Work to complete: Give the entries again, precisely as they were written.

*** Available data ***

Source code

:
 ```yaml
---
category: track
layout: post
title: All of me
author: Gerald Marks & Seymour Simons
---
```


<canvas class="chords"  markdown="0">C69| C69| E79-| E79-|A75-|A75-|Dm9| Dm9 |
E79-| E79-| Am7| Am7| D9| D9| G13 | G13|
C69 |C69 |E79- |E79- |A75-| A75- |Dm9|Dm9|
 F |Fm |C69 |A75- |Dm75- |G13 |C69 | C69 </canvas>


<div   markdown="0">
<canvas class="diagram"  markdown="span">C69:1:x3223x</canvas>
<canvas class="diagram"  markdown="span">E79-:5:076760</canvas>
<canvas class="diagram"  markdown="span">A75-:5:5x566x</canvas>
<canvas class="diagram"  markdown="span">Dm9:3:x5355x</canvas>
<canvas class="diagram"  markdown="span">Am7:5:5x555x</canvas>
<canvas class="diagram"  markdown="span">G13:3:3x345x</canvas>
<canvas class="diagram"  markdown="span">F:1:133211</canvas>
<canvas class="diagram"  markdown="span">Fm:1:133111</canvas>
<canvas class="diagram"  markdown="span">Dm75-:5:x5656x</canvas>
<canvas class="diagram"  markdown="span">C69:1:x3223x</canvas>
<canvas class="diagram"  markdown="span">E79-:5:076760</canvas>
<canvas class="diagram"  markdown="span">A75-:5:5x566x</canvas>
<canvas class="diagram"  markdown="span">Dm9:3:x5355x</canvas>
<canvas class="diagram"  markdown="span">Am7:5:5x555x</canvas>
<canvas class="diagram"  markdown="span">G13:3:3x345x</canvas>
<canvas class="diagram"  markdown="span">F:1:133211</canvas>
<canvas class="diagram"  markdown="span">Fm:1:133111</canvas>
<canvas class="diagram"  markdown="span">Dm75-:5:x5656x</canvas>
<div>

***

Result for this task:
Source code

:
 ```yaml
---
category: track
layout: post
title: All of me
author: Gerald Marks & Seymour Simons
---
```


<canvas class="chords"  markdown="0">C69| C69| E79-| E79-|A75-|A75-|Dm9| Dm9 |
E79-| E79-| Am7| Am7| D9| D9| G13 | G13|
C69 |C69 |E79- |E79- |A75-| A75- |Dm9|Dm9|
 F |Fm |C69 |A75- |Dm75- |G13 |C69 | C69 </canvas>


<div   markdown="0">
<canvas class="diagram"  markdown="span">C69:1:x3223x</canvas>
<canvas class="diagram"  markdown="span">E79-:5:076760</canvas>
<canvas class="diagram"  markdown="span">A75-:5:5x566x</canvas>
<canvas class="diagram"  markdown="span">Dm9:3:x5355x</canvas>
<canvas class="diagram"  markdown="span">Am7:5:5x555x</canvas>
<canvas class="diagram"  markdown="span">G13:3:3x345x</canvas>
<canvas class="diagram"  markdown="span">F:1:133211</canvas>
<canvas class="diagram"  markdown="span">Fm:1:133111</canvas>
<canvas class="diagram"  markdown="span">Dm75-:5:x5656x</canvas>
<canvas class="diagram"  markdown="span">C69:1:x3223x</canvas>
<canvas class="diagram"  markdown="span">E79-:5:076760</canvas>
<canvas class="diagram"  markdown="span">A75-:5:5x566x</canvas>
<canvas class="diagram"  markdown="span">Dm9:3:x5355x</canvas>
<canvas class="diagram"  markdown="span">Am7:5:5x555x</canvas>
<canvas class="diagram"  markdown="span">G13:3:3x345x</canvas>
<canvas class="diagram"  markdown="span">F:1:133211</canvas>
<canvas class="diagram"  markdown="span">Fm:1:133111</canvas>
<canvas class="diagram"  markdown="span">Dm75-:5:x5656x</canvas>
<div>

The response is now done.